Aux questions en latin le démon répond en français et pourtant, remarque le vicaire de Guercheville

« Je suys esbahy comme il y en a qui ne croyent pas que c'est ung diable formé qui est dans ceste créature, qui n'a poinct aprys le latin et touttes foys il respond en françoys bien à propos du latin à quoy on l'interroge »

Le cure de Châtenoy l'interroge même en breton et l'atteste par un certificat :

«Je certiffie avoir interrogé le demon Astaroth dedans l'église de Monsieur Sainct Mathurin de Larchant en langue bretonne, pourquoy il avoict usurpé et ravy le corps de ceste créature. Il m'a respond qu'il n'a poinct usurpé et que Gabriel l’a introduict. De plus je lay interrogé : « Combien il y a de temps que tu possèdde le corps ?»
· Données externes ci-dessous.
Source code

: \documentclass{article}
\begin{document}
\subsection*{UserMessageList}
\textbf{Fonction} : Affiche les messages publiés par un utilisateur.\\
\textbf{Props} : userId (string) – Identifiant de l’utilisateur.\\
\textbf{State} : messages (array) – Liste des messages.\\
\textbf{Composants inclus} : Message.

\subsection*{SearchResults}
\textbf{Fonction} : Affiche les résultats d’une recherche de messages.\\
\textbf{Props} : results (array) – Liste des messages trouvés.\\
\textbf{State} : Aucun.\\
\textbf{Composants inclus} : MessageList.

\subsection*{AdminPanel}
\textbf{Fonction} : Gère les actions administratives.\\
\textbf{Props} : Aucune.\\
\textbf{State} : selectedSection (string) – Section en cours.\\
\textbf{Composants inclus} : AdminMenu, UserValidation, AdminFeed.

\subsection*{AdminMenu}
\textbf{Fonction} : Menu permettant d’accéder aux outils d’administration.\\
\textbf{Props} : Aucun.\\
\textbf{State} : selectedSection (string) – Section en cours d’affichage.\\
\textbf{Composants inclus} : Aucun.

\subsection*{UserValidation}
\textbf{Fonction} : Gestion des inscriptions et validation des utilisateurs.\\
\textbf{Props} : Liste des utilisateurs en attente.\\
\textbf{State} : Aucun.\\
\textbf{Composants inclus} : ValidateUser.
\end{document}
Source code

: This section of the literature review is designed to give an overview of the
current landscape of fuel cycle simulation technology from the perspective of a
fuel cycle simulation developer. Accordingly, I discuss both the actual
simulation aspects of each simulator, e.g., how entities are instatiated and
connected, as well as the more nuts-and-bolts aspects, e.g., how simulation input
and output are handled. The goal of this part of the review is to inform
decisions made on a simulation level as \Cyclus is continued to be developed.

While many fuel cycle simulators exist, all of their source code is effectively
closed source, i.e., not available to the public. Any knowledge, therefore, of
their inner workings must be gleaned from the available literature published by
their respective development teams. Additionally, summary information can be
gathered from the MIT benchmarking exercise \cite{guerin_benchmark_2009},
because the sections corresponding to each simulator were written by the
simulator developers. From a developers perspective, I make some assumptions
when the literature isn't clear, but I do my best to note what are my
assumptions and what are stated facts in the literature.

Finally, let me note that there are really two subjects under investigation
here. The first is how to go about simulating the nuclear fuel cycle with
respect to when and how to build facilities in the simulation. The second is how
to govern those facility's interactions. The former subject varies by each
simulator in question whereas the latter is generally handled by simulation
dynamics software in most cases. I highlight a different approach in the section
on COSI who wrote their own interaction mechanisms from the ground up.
A dict : « Six sepmaines et deulx jours ». Plus l’ay interrogé combien de temps il avoict encores à le possedder. A dict qu'il ne sçait rien sinon tant qu'il plaira à Dieu le metre hors par Gabriel. Item je lay interrogé derechef pourquoy il avoict usurpé la créature qui est à Dieu et luy apartient. Et m'a respondu et dict qu'il n'a pas usurpé et qu'il n'est pas à luy mays qu'il est mys par Gabriel et sera audict corps, comme dict est, jusques à tant que Gabriel le metra dehors. Je soubz-signé presbre curé de Chatenoy en Gastinois, diocèse de Sens, certiffye les interrogation et responce cy dessus tenir verité. Et pour certiffier ceulx qui verront ceste lettre, ay signé de ma signature le quatorziesme jour de septembre mil six cens et ung, ainsy signe : TEXIER.
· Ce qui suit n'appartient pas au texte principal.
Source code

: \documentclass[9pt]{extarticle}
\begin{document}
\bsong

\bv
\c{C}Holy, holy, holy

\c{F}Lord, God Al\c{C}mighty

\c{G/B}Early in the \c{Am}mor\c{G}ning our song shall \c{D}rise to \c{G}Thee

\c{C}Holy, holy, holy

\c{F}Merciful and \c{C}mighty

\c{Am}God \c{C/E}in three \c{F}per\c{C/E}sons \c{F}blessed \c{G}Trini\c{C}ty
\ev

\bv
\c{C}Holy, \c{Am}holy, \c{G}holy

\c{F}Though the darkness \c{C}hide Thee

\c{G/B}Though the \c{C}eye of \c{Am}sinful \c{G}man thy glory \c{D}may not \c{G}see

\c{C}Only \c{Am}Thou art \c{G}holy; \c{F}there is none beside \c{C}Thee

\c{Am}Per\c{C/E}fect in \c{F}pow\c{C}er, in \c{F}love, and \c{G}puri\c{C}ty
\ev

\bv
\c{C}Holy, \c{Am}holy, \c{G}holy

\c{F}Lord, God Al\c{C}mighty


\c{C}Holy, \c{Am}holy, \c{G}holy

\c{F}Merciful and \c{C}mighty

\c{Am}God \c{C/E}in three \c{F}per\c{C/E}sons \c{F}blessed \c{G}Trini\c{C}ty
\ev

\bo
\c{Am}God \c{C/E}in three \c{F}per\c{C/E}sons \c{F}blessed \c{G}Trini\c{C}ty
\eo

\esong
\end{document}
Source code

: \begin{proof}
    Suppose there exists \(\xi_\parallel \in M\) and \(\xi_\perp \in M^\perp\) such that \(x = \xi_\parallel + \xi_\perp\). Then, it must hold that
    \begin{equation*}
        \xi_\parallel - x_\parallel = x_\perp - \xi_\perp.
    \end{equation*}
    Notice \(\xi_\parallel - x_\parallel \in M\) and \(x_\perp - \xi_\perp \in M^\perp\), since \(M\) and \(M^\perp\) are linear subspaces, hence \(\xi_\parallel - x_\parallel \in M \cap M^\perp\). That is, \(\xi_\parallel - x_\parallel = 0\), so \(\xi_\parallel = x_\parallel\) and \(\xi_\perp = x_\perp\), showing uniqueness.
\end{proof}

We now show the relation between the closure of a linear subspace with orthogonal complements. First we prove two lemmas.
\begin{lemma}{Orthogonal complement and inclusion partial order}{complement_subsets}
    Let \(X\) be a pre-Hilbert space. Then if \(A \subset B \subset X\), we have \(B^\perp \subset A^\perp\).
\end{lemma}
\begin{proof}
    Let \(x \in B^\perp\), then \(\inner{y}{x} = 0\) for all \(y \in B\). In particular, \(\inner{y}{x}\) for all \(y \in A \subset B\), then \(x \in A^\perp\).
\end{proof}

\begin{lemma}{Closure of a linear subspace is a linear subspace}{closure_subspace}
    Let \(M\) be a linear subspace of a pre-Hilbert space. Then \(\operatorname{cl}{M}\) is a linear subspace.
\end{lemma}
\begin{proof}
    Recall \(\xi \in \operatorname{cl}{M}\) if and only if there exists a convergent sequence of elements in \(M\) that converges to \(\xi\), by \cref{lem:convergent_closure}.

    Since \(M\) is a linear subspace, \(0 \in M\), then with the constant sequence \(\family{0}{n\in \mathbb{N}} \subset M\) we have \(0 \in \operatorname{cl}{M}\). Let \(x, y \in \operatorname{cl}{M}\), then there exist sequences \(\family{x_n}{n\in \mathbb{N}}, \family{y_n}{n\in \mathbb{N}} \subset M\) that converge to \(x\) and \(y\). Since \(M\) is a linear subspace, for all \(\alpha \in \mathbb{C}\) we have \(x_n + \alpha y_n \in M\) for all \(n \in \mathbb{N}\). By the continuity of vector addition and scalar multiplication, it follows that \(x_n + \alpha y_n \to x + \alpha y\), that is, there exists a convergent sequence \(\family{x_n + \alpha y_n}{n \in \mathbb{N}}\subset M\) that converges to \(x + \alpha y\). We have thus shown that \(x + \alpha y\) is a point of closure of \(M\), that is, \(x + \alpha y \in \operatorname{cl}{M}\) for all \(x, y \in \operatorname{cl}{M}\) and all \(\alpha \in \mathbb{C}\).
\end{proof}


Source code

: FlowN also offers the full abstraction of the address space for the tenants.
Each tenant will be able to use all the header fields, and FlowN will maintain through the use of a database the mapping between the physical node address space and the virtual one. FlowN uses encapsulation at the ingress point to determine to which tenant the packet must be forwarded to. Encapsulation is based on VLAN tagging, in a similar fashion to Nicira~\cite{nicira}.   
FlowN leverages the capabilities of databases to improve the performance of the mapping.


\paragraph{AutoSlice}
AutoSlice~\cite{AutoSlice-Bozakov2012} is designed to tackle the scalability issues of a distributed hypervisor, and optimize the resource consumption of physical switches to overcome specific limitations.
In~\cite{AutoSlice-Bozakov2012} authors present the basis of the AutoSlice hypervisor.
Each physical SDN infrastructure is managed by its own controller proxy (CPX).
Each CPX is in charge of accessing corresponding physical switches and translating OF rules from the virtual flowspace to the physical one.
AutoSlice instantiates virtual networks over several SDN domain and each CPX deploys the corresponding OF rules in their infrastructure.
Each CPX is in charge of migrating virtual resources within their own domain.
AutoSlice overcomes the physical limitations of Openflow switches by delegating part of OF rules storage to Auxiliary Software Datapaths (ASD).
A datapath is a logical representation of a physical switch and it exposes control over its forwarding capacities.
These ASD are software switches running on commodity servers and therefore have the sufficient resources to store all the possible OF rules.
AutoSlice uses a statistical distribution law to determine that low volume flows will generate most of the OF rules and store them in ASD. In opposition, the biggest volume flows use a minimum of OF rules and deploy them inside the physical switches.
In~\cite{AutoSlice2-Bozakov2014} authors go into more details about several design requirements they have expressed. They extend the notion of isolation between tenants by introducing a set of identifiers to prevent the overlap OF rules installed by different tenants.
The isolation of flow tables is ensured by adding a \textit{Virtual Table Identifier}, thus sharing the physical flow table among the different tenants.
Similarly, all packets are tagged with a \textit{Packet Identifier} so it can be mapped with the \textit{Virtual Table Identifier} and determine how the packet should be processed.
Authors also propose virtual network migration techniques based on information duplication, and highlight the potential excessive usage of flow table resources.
Le démon est une dernière fois pressé de dire son nom :

« Dic ergo interpretationem tui nominis Astaroth » Et a dict ledict demon : « Cela porte conséquence. Je ne le diras pas ». « Tu le diras » « Nenny » « Nous te le commandons tous d'une voix que tu aye à dire la signification de ton nom Astaroth » Et n'a voulu respondre.
Sur ces derniers mots se termine le manuscrit.

Le dialogue se réduit à trois questions principales :
Quel est ton nom ? D'ou viens-tu ? Quel signe feras-tu ?
Le démon dit se nommer Astaroth. Dans l'Ancien Testament, c'est le nom d'une déesse orientale, Astarthe, déesse mère, déesse de l'amour et de la fécondité dont le culte se répandit dans tout le bassin de la Mediterranée en se mêlant à celui de Vénus.

1) Extrait de Verdier, Marc, « A propos d’un exorcisme en l’église Saint-Mathurin de Larchant en 1601 », Amis des Monuments et sites de Seine-et-Marne, n°14, 1983, p. 1-16
2) Paris, Arch. nat. S 305 B

NDLR Un dialogue daté de 1601 qui ressemble étrangement à celui du XIIe siècle lors de l’exorcisme par saint Jacques de la possédée d’Oviedo. Ici c’est un homme. On comprend mal comment le démon peut parler par le bras ou par l’épaule, mais les assistants n’en ont pas l’air surpris. En revanche, ils sont étonnés de voir Mathurin Dupetit comprendre le latin, l’anglais, l’espagnol et même le breton.